Wherever the string "python" appears in the listing, copy that line.

(Records shown Opens)

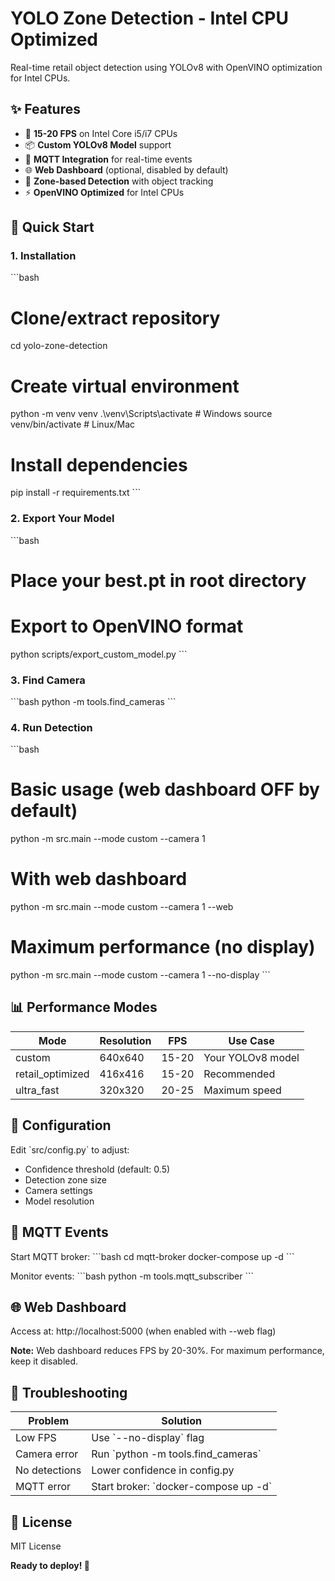 # YOLO Zone Detection - Intel CPU Optimized

Real-time retail object detection using YOLOv8 with OpenVINO optimization for Intel CPUs.

## ✨ Features

- 🚀 **15-20 FPS** on Intel Core i5/i7 CPUs
- 📦 **Custom YOLOv8 Model** support
- 📡 **MQTT Integration** for real-time events
- 🌐 **Web Dashboard** (optional, disabled by default)
- 🎯 **Zone-based Detection** with object tracking
- ⚡ **OpenVINO Optimized** for Intel CPUs

## 🚀 Quick Start

### 1. Installation

\`\`\`bash
# Clone/extract repository
cd yolo-zone-detection

# Create virtual environment
python -m venv venv
.\venv\Scripts\activate  # Windows
source venv/bin/activate  # Linux/Mac

# Install dependencies
pip install -r requirements.txt
\`\`\`

### 2. Export Your Model

\`\`\`bash
# Place your best.pt in root directory
# Export to OpenVINO format
python scripts/export_custom_model.py
\`\`\`

### 3. Find Camera

\`\`\`bash
python -m tools.find_cameras
\`\`\`

### 4. Run Detection

\`\`\`bash
# Basic usage (web dashboard OFF by default)
python -m src.main --mode custom --camera 1

# With web dashboard
python -m src.main --mode custom --camera 1 --web

# Maximum performance (no display)
python -m src.main --mode custom --camera 1 --no-display
\`\`\`

## 📊 Performance Modes

| Mode | Resolution | FPS | Use Case |
|------|------------|-----|----------|
| custom | 640x640 | 15-20 | Your YOLOv8 model |
| retail_optimized | 416x416 | 15-20 | Recommended |
| ultra_fast | 320x320 | 20-25 | Maximum speed |

## 🔧 Configuration

Edit \`src/config.py\` to adjust:
- Confidence threshold (default: 0.5)
- Detection zone size
- Camera settings
- Model resolution

## 📡 MQTT Events

Start MQTT broker:
\`\`\`bash
cd mqtt-broker
docker-compose up -d
\`\`\`

Monitor events:
\`\`\`bash
python -m tools.mqtt_subscriber
\`\`\`

## 🌐 Web Dashboard

Access at: http://localhost:5000 (when enabled with --web flag)

**Note:** Web dashboard reduces FPS by 20-30%. For maximum performance, keep it disabled.

## 🐛 Troubleshooting

| Problem | Solution |
|---------|----------|
| Low FPS | Use \`--no-display\` flag |
| Camera error | Run \`python -m tools.find_cameras\` |
| No detections | Lower confidence in config.py |
| MQTT error | Start broker: \`docker-compose up -d\` |

## 📄 License

MIT License


**Ready to deploy! 🚀**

(Records shown Closes)

**Output below:**
python -m venv venv
python scripts/export_custom_model.py
python -m tools.find_cameras
python -m src.main --mode custom --camera 1
python -m src.main --mode custom --camera 1 --web
python -m src.main --mode custom --camera 1 --no-display
python -m tools.mqtt_subscriber
| Camera error | Run \`python -m tools.find_cameras\` |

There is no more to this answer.